Born with synaesthesia, the writer’s rich perceptual field was greatly informed by this sensory crossover he experienced. For Nabokov, each letter of the alphabet conjured to his mind a corresponding colour.
This art project was originally inspired by Nabokov’s autobiography, Speak, memory which straddles the line between autobiography and fiction. The book problematises memory in a similar way to the photograph as it operates as an embellished, detailed reconstruction of Nabokov’s life.
The book is littered with passages that describe in fine detail the movement of light throughout the day. It is a masterful study on the way light activates colour and perception. In this way, it felt intrinsically connected to photography and the architectural design of the scales on butterfly wings which do not contain pigment. The wings of butterflies produce colour when these microscopic scales interact with light.

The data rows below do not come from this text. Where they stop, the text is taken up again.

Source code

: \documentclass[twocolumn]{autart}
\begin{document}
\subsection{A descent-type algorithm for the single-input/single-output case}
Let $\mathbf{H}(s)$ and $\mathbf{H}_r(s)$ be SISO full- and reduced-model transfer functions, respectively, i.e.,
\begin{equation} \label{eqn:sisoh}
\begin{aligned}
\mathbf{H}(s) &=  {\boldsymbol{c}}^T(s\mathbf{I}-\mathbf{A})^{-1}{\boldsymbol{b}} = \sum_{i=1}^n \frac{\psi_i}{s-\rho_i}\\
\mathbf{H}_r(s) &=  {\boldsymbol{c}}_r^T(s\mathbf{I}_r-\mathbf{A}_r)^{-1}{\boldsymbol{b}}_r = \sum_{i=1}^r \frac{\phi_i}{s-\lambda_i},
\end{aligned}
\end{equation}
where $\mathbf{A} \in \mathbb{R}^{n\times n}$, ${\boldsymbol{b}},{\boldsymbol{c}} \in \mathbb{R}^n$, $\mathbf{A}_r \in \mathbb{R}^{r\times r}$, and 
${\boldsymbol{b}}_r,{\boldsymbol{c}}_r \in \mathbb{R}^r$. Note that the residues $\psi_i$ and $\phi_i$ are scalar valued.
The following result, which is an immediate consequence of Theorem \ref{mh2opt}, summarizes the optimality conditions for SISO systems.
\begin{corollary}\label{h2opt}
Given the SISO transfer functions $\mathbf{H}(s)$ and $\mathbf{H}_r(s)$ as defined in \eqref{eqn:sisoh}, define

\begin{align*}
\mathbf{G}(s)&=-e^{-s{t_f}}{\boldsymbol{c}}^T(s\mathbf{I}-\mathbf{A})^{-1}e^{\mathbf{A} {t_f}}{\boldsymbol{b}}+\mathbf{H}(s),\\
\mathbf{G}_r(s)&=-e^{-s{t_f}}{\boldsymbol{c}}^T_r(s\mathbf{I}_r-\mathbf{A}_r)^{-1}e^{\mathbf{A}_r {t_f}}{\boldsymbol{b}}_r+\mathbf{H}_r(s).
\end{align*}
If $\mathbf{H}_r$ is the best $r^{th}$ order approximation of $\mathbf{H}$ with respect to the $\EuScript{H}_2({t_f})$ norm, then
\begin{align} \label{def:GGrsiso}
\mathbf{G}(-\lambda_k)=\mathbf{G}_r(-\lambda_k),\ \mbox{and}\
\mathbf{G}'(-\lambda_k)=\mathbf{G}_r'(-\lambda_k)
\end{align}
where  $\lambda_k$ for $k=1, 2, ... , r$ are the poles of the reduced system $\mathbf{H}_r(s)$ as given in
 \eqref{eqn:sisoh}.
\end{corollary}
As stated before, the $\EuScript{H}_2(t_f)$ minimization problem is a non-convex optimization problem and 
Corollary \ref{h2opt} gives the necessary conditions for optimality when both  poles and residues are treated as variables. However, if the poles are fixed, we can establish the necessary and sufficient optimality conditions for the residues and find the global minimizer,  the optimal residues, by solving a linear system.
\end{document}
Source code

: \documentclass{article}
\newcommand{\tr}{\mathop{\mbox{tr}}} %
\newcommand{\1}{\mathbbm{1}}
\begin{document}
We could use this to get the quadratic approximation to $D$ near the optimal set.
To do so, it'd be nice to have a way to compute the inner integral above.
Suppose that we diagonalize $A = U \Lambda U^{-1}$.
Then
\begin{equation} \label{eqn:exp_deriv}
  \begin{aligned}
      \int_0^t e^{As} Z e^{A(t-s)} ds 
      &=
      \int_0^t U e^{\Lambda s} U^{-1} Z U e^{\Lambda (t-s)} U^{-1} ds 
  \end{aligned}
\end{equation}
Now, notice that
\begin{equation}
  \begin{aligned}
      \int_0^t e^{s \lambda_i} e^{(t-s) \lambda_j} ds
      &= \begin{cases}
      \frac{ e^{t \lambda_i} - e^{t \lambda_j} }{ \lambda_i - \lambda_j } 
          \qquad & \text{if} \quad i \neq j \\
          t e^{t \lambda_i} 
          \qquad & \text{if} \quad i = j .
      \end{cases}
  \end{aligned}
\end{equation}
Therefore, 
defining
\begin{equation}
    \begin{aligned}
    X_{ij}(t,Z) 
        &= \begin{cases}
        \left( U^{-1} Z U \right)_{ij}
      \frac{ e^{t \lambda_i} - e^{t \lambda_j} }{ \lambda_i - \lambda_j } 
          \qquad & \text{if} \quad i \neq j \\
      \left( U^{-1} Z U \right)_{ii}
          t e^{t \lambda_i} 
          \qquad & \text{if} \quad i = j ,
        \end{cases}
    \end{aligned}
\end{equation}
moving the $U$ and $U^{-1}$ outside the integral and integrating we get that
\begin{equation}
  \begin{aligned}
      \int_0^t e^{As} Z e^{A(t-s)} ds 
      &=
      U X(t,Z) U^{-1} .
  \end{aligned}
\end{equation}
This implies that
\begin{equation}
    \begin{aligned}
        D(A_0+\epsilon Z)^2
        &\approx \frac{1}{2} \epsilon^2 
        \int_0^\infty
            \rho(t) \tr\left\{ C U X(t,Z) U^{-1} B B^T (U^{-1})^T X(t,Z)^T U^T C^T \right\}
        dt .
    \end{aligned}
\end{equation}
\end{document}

Index Cards features a series of works that play off this notion of colour or perception as unfixed and continually subject to change, an instability that corresponds to Nabokov's denouncement of linear time.
For Nabokov, time operates like a spiral. In this spiral each thought or experience leaves a trace that curls around the spiral indefinately. Index Cards probes these notions of colour, light, perception and time.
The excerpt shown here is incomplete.